To test our research questions, we will hire undergraduate computer science students enrolled in 4-year college programs in Dhaka to complete a computer-programming job that asks programmers to implement five feature additions to an existing Java-based script. Participants will be given four and a half hours to complete the task. All features can be implemented independently of each other and are designed to be of similar difficulty. Layered onto this program is task tracking that allows us to track effort over time by collecting data on key strokes, pixels scrolled, and clicks participants make each minute. The program also has a tool that automatically checks the functionality of features upon submission, and programmers can submit each feature multiple times until they have confirmation that they have completed it correctly. The number of times each feature is submitted to be evaluated by the programmer is also stored by the program.
We chose the population of Dhaka computer science undergraduate students for our study for several reasons. First, Dhaka experiences very high temperatures in summer; the average maximum temperature in September is 32 degrees Celsius and the average minimum is not much lower at 26 degrees Celsius. Second, the IT sector contributes significantly to Bangladesh’s economy; in 2017, it was estimated that the IT sector in Bangladesh was worth $600 million and accounted for about 250,000 jobs . Ensuring IT worker productivity is maintained as temperatures rise is, therefore, likely to be important to the continued economic development of the country.
Our randomized control trials involve a series of treatments that will be randomly assigned across session-room temperatures. To generate temperature variation in our study, we will randomly assign the air conditioner temperature in each room that participants are working in to be 23 degrees or 29 degrees Celsius (73.4 degrees Fahrenheit or 84.2 degrees Fahrenheit). We will run two session-rooms at a time with 10 participants per room for both the individual sessions and the team sessions. We have selected the temperature values 23 degrees or 29 degrees to generate sufficient temperature variation across participants, and to ensure that we are not subjecting participants to uncomfortably high temperatures.
In addition to temperature variation, we will vary how the bonuses are allocated across sessions. In half of all sessions, participants will receive a constant bonus rate for each feature successfully implemented as determined by the automated testing tool. The bonus will be the will be equal to 9% of their total salary, which is 13USD/1100BDT, allowing them to earn an additional 45% of their salary in bonuses.
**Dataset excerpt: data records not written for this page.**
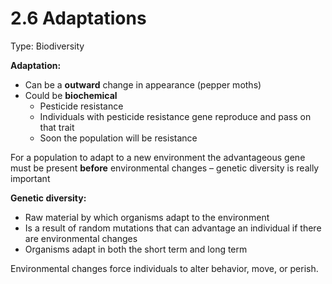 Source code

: # 2.6 Adaptations

Type: Biodiversity

**Adaptation:**

* Can be a **outward** change in appearance \(pepper moths\)
* Could be **biochemical**
  * Pesticide resistance
  * Individuals with pesticide resistance gene reproduce  and pass on that trait
  * Soon the population will be resistance

For a population to adapt to a new environment the advantageous gene must be present **before** environmental changes – genetic diversity is really important

**Genetic diversity:**

* Raw material by which organisms adapt to the environment
* Is a result of random mutations that can advantage an individual if there are environmental changes
* Organisms adapt in both the short term and long term

Environmental changes force individuals to alter behavior, move, or perish.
In the other half of all sessions, participants receive an increasing bonus rate for each feature successfully implemented. The bonus will increase for each feature implemented by 3 percentage points, and will start at 3% of salary. Therefore, participants in both bonus structure treatments can earn the same total amount in bonuses. This treatment is intended to establish whether cost of effort increases faster when temperatures are higher such that workers benefit more from an increasing than a constant pay-for-performance rate over time when they are in warmer temperatures.
Lastly, we will randomly vary whether the task is to be completed in pairs of two programmers or individually. Within the team sessions, pairs will be randomly assigned and will be instructed to work on the task according to a pair programming format where members take turns being the driver (typing) and navigator (coming up with solutions). With 10 participants per session room, each session room assigned to the team treatment will have 5 teams. This treatment is intended to establish whether the impacts of higher temperature differ when team work is required relative to when it is not. In the team sessions, bonuses will be paid for joint performance such that if a team successfully implements a feature, both team members will receive an equivalent bonus. Both team and independent sessions will be randomly assigned the different incentive designs.